Smith et al. proposed generative adversarial neural networks combined with the Local Manifold Adaptation method for synthesizing realistic faces of different age, based on previous images, for the face verification [1]. The age-normalization algorithm was able to rejuvenate or to age the unknown image, and was used to increase the face verification results by 12%.

Other method is close to our approach, as it focused on self-update procedure, through re-learning the user appearance during every interaction [22]. The evaluated systems used Eigenfaces, Fisherfaces, and Similarity-Based Fisherfaces, with personalized face models for each user. The identification approach revealed a corruption of models after an incorporation of the impostor face image.

One of the most interesting findings is the fact that the intensity of ageing effects on different facial areas may differ: the upper part of a face has a higher ageing invariance than the lower part. For example Juefei-Xu et al. [14] focused on the processing a periocular region only to extract age-invariant features. Those regions were further processed by Walsh-Hadamard transform encoded local binary patterns and unsupervised discriminant projection classifier, achieving 98% verification rate at 0.1% FAR.

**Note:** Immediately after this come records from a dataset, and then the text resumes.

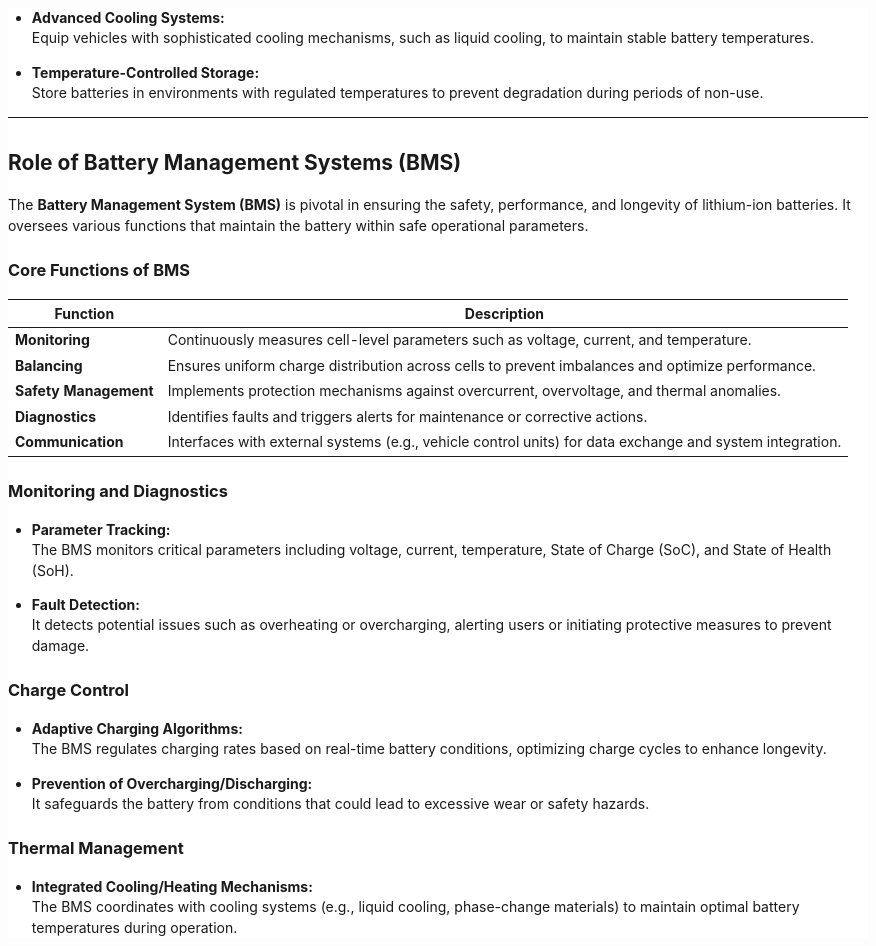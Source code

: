 - **Advanced Cooling Systems:**  
  Equip vehicles with sophisticated cooling mechanisms, such as liquid cooling, to maintain stable battery temperatures.

- **Temperature-Controlled Storage:**  
  Store batteries in environments with regulated temperatures to prevent degradation during periods of non-use.

---

## Role of Battery Management Systems (BMS)

The **Battery Management System (BMS)** is pivotal in ensuring the safety, performance, and longevity of lithium-ion batteries. It oversees various functions that maintain the battery within safe operational parameters.

### Core Functions of BMS

| **Function**          | **Description**                                                                 |
|-----------------------|---------------------------------------------------------------------------------|
| **Monitoring**        | Continuously measures cell-level parameters such as voltage, current, and temperature. |
| **Balancing**         | Ensures uniform charge distribution across cells to prevent imbalances and optimize performance. |
| **Safety Management** | Implements protection mechanisms against overcurrent, overvoltage, and thermal anomalies. |
| **Diagnostics**       | Identifies faults and triggers alerts for maintenance or corrective actions.    |
| **Communication**     | Interfaces with external systems (e.g., vehicle control units) for data exchange and system integration. |

### Monitoring and Diagnostics

- **Parameter Tracking:**  
  The BMS monitors critical parameters including voltage, current, temperature, State of Charge (SoC), and State of Health (SoH).

- **Fault Detection:**  
  It detects potential issues such as overheating or overcharging, alerting users or initiating protective measures to prevent damage.

### Charge Control

- **Adaptive Charging Algorithms:**  
  The BMS regulates charging rates based on real-time battery conditions, optimizing charge cycles to enhance longevity.

- **Prevention of Overcharging/Discharging:**  
  It safeguards the battery from conditions that could lead to excessive wear or safety hazards.

### Thermal Management

- **Integrated Cooling/Heating Mechanisms:**  
  The BMS coordinates with cooling systems (e.g., liquid cooling, phase-change materials) to maintain optimal battery temperatures during operation.
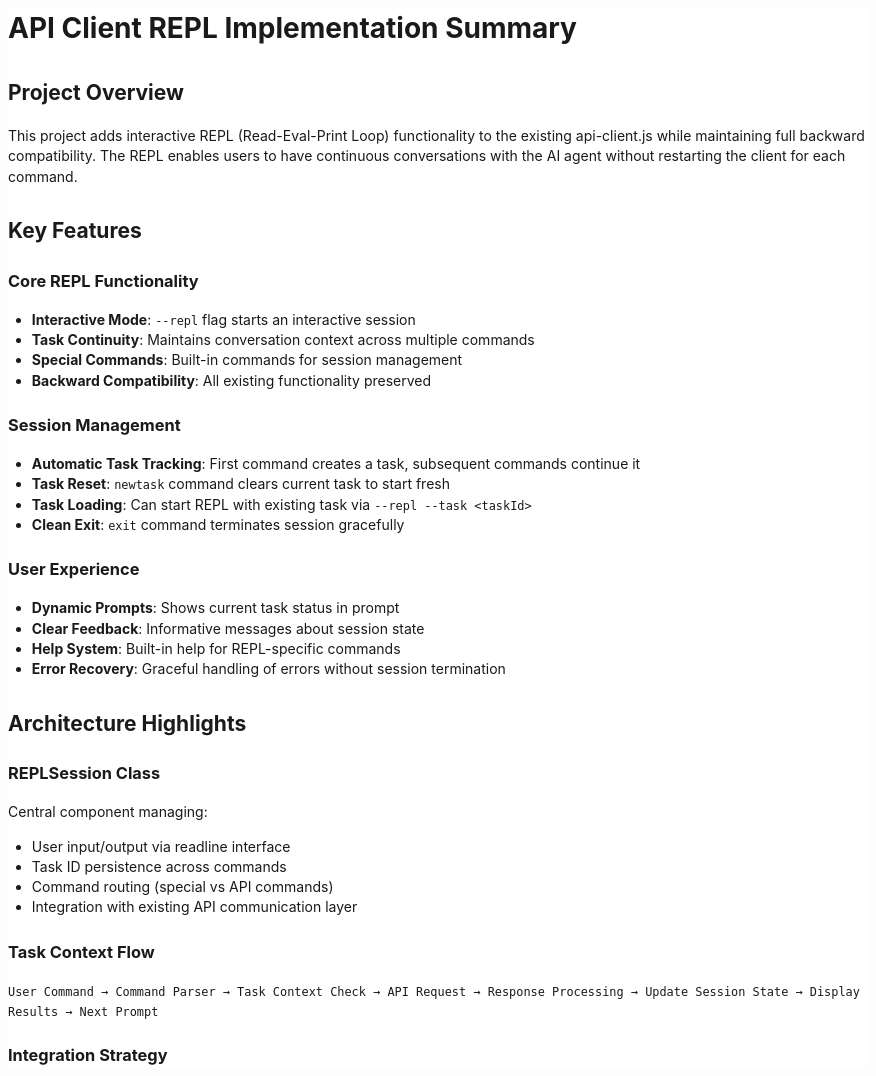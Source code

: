 # API Client REPL Implementation Summary

## Project Overview

This project adds interactive REPL (Read-Eval-Print Loop) functionality to the existing api-client.js while maintaining full backward compatibility. The REPL enables users to have continuous conversations with the AI agent without restarting the client for each command.

## Key Features

### Core REPL Functionality

- **Interactive Mode**: `--repl` flag starts an interactive session
- **Task Continuity**: Maintains conversation context across multiple commands
- **Special Commands**: Built-in commands for session management
- **Backward Compatibility**: All existing functionality preserved

### Session Management

- **Automatic Task Tracking**: First command creates a task, subsequent commands continue it
- **Task Reset**: `newtask` command clears current task to start fresh
- **Task Loading**: Can start REPL with existing task via `--repl --task <taskId>`
- **Clean Exit**: `exit` command terminates session gracefully

### User Experience

- **Dynamic Prompts**: Shows current task status in prompt
- **Clear Feedback**: Informative messages about session state
- **Help System**: Built-in help for REPL-specific commands
- **Error Recovery**: Graceful handling of errors without session termination

## Architecture Highlights

### REPLSession Class

Central component managing:

- User input/output via readline interface
- Task ID persistence across commands
- Command routing (special vs API commands)
- Integration with existing API communication layer

### Task Context Flow

```
User Command → Command Parser → Task Context Check → API Request → Response Processing → Update Session State → Display Results → Next Prompt
```

### Integration Strategy

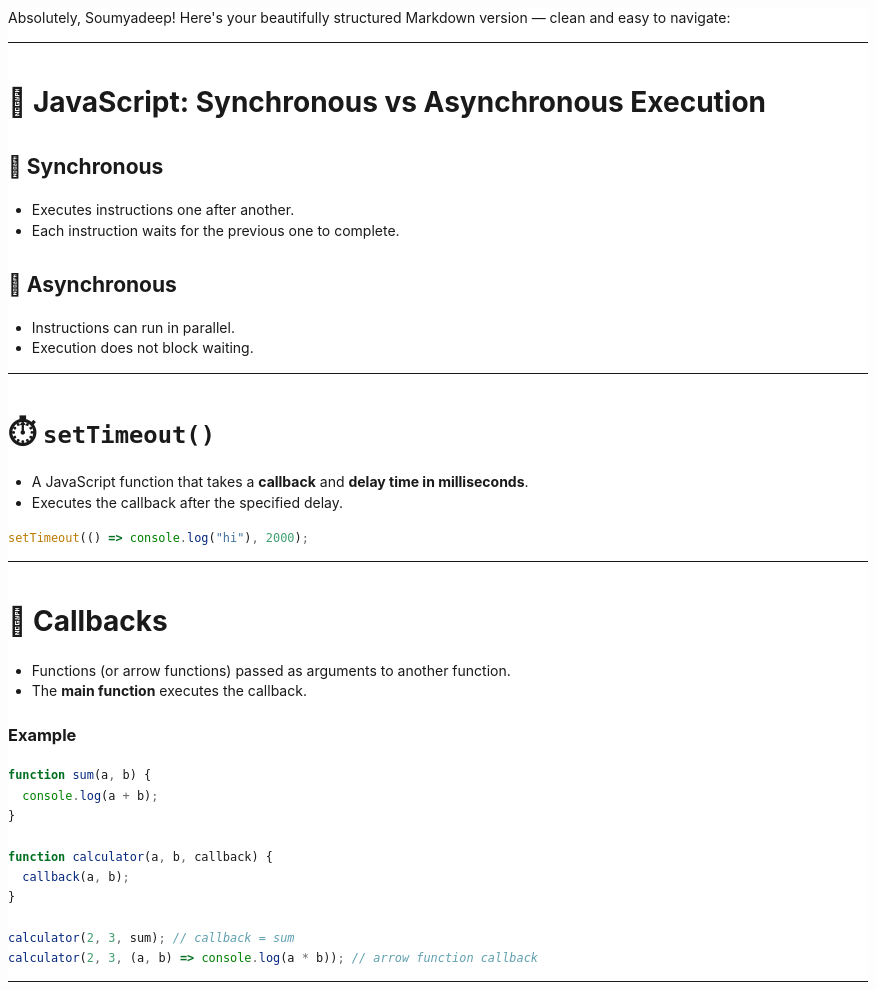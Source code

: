 Absolutely, Soumyadeep! Here's your beautifully structured Markdown version — clean and easy to navigate:

---

# 🔁 JavaScript: Synchronous vs Asynchronous Execution

## 🔄 Synchronous
- Executes instructions one after another.
- Each instruction waits for the previous one to complete.

## 🔀 Asynchronous
- Instructions can run in parallel.
- Execution does not block waiting.

---

# ⏱️ `setTimeout()`

- A JavaScript function that takes a **callback** and **delay time in milliseconds**.
- Executes the callback after the specified delay.

```js
setTimeout(() => console.log("hi"), 2000);
```

---

# 🔁 Callbacks

- Functions (or arrow functions) passed as arguments to another function.
- The **main function** executes the callback.

### Example

```js
function sum(a, b) {
  console.log(a + b);
}

function calculator(a, b, callback) {
  callback(a, b);
}

calculator(2, 3, sum); // callback = sum
calculator(2, 3, (a, b) => console.log(a * b)); // arrow function callback
```

---
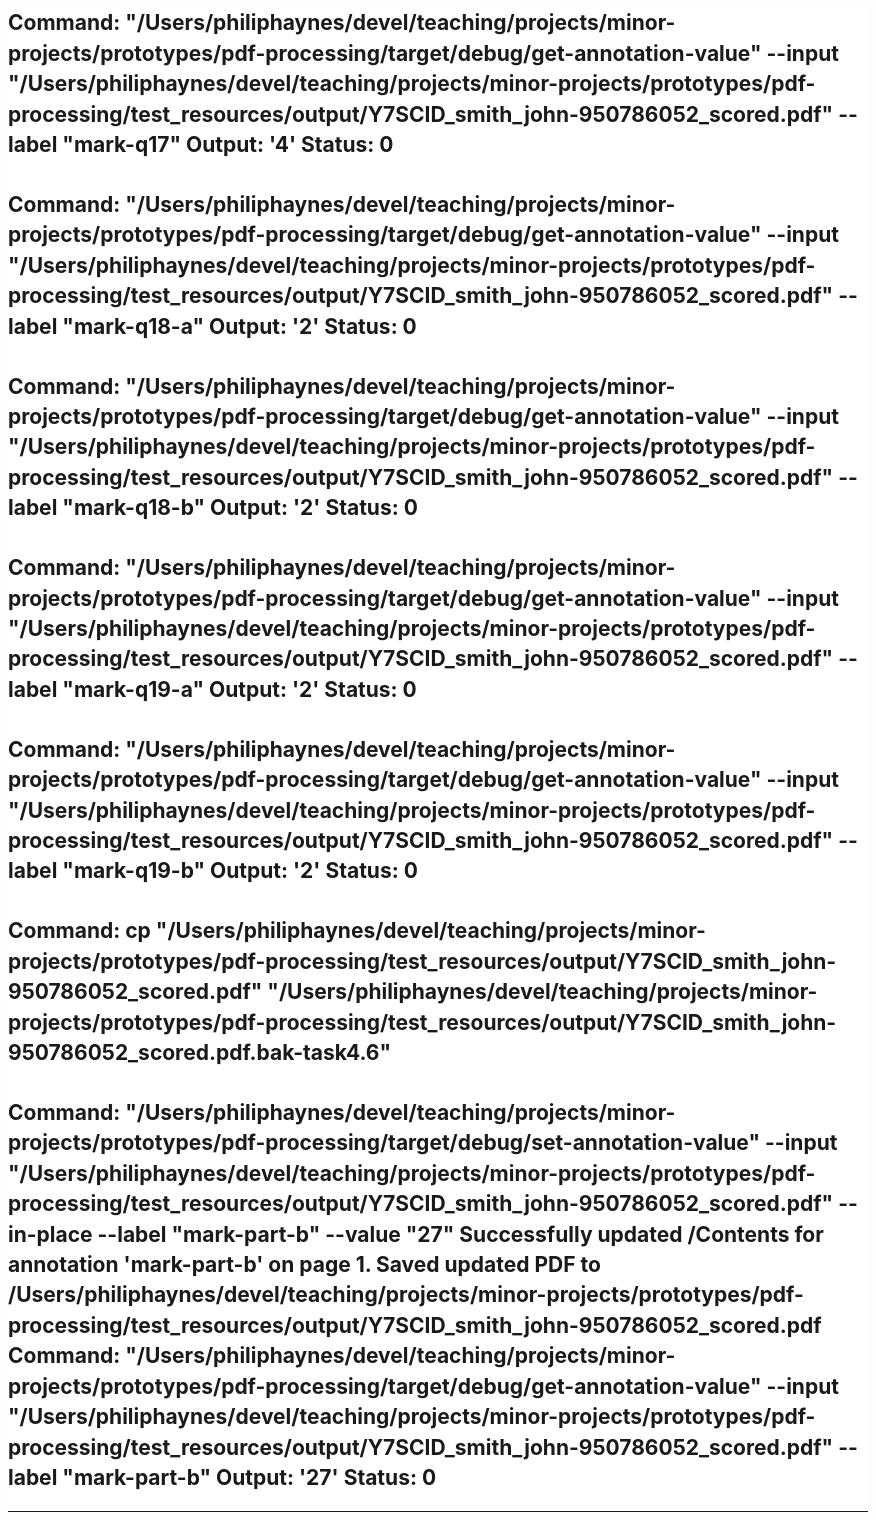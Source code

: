 Command: "/Users/philiphaynes/devel/teaching/projects/minor-projects/prototypes/pdf-processing/target/debug/get-annotation-value" --input "/Users/philiphaynes/devel/teaching/projects/minor-projects/prototypes/pdf-processing/test_resources/output/Y7SCID_smith_john-950786052_scored.pdf" --label "mark-q17"
Output: '4'
Status: 0
---
Command: "/Users/philiphaynes/devel/teaching/projects/minor-projects/prototypes/pdf-processing/target/debug/get-annotation-value" --input "/Users/philiphaynes/devel/teaching/projects/minor-projects/prototypes/pdf-processing/test_resources/output/Y7SCID_smith_john-950786052_scored.pdf" --label "mark-q18-a"
Output: '2'
Status: 0
---
Command: "/Users/philiphaynes/devel/teaching/projects/minor-projects/prototypes/pdf-processing/target/debug/get-annotation-value" --input "/Users/philiphaynes/devel/teaching/projects/minor-projects/prototypes/pdf-processing/test_resources/output/Y7SCID_smith_john-950786052_scored.pdf" --label "mark-q18-b"
Output: '2'
Status: 0
---
Command: "/Users/philiphaynes/devel/teaching/projects/minor-projects/prototypes/pdf-processing/target/debug/get-annotation-value" --input "/Users/philiphaynes/devel/teaching/projects/minor-projects/prototypes/pdf-processing/test_resources/output/Y7SCID_smith_john-950786052_scored.pdf" --label "mark-q19-a"
Output: '2'
Status: 0
---
Command: "/Users/philiphaynes/devel/teaching/projects/minor-projects/prototypes/pdf-processing/target/debug/get-annotation-value" --input "/Users/philiphaynes/devel/teaching/projects/minor-projects/prototypes/pdf-processing/test_resources/output/Y7SCID_smith_john-950786052_scored.pdf" --label "mark-q19-b"
Output: '2'
Status: 0
---
Command: cp "/Users/philiphaynes/devel/teaching/projects/minor-projects/prototypes/pdf-processing/test_resources/output/Y7SCID_smith_john-950786052_scored.pdf" "/Users/philiphaynes/devel/teaching/projects/minor-projects/prototypes/pdf-processing/test_resources/output/Y7SCID_smith_john-950786052_scored.pdf.bak-task4.6"
---
Command: "/Users/philiphaynes/devel/teaching/projects/minor-projects/prototypes/pdf-processing/target/debug/set-annotation-value" --input "/Users/philiphaynes/devel/teaching/projects/minor-projects/prototypes/pdf-processing/test_resources/output/Y7SCID_smith_john-950786052_scored.pdf" --in-place --label "mark-part-b" --value "27"
Successfully updated /Contents for annotation 'mark-part-b' on page 1.
Saved updated PDF to /Users/philiphaynes/devel/teaching/projects/minor-projects/prototypes/pdf-processing/test_resources/output/Y7SCID_smith_john-950786052_scored.pdf
Command: "/Users/philiphaynes/devel/teaching/projects/minor-projects/prototypes/pdf-processing/target/debug/get-annotation-value" --input "/Users/philiphaynes/devel/teaching/projects/minor-projects/prototypes/pdf-processing/test_resources/output/Y7SCID_smith_john-950786052_scored.pdf" --label "mark-part-b"
Output: '27'
Status: 0
---
---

Available approaches usually deal with small (up to 82 subjects) databases, and they are not extensively documented, lacking details on the false acceptance and on the false rejection rates. Our approach differ from them by taking into account a very large image database, and by introducing a process for maintaining several models of face appearance at the same time. It can be beneficial in case of frequent appearance changes due to hair styles, make-up, variations in light conditions, and face expressions.

The method described in the paper aims at generating numerous models for every person, and at assessing models performance. Each model reflects average appearance derived from enrolment images (by means of visual features extracted from the image – see Section 3). Models vary in number and time span of samples being included in them. Therefore several modes, i.e. different face appearances for a single person, are stored and then they are recalled and matched against the new image during the verification phase.

3 Face description method

Currently existing datasets are not suitable for biometric identity verification experiments, as usually not enough images are available. For the purpose of this work a new dataset was created, comprising data for 4854 persons including: 5 training images, 5 validation images collected during the enrolment, and 5 testing images taken at random time interval after the enrolment, acquired in the time span of a half of the year. Consequently 72,810 images were submitted to the analysis. Those persons were selected for the purpose of the presented research from the large database of biometric samples gathered by 100 biometric stands installed in branches of the largest Polish Bank, PKO Bank Polski [6]. The original images stored in the experimental biometric system database were parameterized after a facial keypoints detection employing the feature extraction algorithm presented below, resulting in 768 features for each face image. Face images were then compared by means of calculating the Euclidean distance between a feature vector extracted from a given image and a model feature vector including the mean value of features of previous images related to the same person. The distance obtained by the comparison of features served the verification of a new face.

The face image-based verification is one of the most convenient modality with regard to person physical interaction with an acquisition device. It assures the client comfort, and it still leaves some degree of freedom, especially because of the tolerance to face position fluctuations.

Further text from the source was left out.